Suppressions de postes dans l'Éducation : les syndicats dénoncent une dégradation visible et appellent à la grève
Éducation : les syndicats dénoncent les suppressions de postes et appellent à la grève

Les syndicats de l'Éducation nationale sonnent l'alarme face aux effets dévastateurs des suppressions de postes

Une intersyndicale regroupant la FSU, l'Unsa, la CFDT, la CGT et SUD a lancé un appel urgent à amplifier la mobilisation contre les réductions d'effectifs dans l'enseignement. Dans un communiqué commun diffusé vendredi, les organisations dénoncent avec vigueur les choix budgétaires du gouvernement qu'elles jugent responsables d'une dégradation accélérée du service public d'éducation.
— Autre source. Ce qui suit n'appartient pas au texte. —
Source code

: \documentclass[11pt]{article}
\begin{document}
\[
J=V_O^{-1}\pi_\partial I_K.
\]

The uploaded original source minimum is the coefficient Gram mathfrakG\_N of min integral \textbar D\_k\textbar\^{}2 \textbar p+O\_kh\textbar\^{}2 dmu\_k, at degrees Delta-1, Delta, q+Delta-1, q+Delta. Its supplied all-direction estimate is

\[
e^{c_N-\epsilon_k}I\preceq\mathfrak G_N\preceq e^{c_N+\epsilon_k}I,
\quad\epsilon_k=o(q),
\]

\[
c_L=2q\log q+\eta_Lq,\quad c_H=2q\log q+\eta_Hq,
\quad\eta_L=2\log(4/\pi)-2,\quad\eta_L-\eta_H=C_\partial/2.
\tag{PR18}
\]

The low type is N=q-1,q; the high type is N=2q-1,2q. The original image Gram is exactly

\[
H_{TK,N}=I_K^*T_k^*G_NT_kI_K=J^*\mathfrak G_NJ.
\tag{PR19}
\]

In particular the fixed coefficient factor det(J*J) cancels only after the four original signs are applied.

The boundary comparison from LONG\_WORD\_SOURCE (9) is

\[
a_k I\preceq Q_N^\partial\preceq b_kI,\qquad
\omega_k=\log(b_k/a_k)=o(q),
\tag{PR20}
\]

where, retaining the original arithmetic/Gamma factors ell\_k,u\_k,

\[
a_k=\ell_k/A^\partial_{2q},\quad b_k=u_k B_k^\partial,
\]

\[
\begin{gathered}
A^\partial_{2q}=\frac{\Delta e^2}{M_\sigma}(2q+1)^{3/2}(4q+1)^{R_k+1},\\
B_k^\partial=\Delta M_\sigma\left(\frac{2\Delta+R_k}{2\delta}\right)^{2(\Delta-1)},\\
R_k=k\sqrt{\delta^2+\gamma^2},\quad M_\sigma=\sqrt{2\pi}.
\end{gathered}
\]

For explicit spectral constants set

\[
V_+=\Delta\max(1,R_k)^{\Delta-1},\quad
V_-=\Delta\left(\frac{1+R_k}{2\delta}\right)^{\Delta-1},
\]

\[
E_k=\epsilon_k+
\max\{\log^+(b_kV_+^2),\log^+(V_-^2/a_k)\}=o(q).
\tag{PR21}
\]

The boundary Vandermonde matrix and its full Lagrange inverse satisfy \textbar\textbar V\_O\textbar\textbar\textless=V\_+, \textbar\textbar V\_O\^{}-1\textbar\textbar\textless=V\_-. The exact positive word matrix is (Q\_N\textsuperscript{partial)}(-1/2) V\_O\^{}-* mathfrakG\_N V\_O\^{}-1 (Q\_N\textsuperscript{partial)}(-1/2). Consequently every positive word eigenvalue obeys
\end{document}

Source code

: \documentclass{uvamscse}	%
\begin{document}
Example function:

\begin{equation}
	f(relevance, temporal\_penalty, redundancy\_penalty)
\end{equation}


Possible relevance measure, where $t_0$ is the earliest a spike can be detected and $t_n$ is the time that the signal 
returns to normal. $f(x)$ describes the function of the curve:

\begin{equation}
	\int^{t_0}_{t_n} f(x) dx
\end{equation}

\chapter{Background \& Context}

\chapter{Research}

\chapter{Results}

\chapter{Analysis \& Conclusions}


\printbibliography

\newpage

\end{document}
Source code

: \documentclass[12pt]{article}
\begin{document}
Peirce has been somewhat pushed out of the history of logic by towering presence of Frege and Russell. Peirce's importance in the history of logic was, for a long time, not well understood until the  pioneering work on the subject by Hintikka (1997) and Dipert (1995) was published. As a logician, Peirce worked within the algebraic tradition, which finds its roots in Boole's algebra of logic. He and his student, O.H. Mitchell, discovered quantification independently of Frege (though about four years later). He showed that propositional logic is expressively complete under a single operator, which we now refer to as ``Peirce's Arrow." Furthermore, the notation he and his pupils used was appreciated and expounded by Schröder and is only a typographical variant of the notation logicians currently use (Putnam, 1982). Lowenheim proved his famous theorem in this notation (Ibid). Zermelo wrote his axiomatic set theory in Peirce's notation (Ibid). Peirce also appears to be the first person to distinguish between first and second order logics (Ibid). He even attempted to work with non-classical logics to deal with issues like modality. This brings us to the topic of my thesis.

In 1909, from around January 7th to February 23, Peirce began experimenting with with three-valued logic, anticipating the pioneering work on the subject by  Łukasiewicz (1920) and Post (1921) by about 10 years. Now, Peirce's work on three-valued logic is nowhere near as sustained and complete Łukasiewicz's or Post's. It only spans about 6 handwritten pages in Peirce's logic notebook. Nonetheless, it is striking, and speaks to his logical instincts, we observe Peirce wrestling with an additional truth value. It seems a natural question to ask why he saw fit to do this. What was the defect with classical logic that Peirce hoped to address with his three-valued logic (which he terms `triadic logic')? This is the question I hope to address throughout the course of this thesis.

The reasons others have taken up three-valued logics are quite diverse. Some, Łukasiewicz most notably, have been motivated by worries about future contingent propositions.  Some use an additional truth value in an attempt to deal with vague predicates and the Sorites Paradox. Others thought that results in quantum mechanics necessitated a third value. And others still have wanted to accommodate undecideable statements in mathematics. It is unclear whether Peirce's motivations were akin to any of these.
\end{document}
Des conséquences déjà palpables dans les collèges et lycées

Les syndicats pointent du doigt des effets immédiatement visibles dans le second degré :

  • Des classes de plus en plus chargées avec des effectifs élèves en hausse
  • Une réduction significative de l'offre de formation disponible
  • Des vies scolaires qualifiées d'« asphyxiées » par le manque de moyens humains et matériels

Dans le premier degré, la situation s'annonce tout aussi préoccupante. Avec l'ouverture prochaine des cartes scolaires après les élections municipales, les organisations anticipent des milliers de fermetures de classes dans les écoles maternelles et élémentaires à travers le pays.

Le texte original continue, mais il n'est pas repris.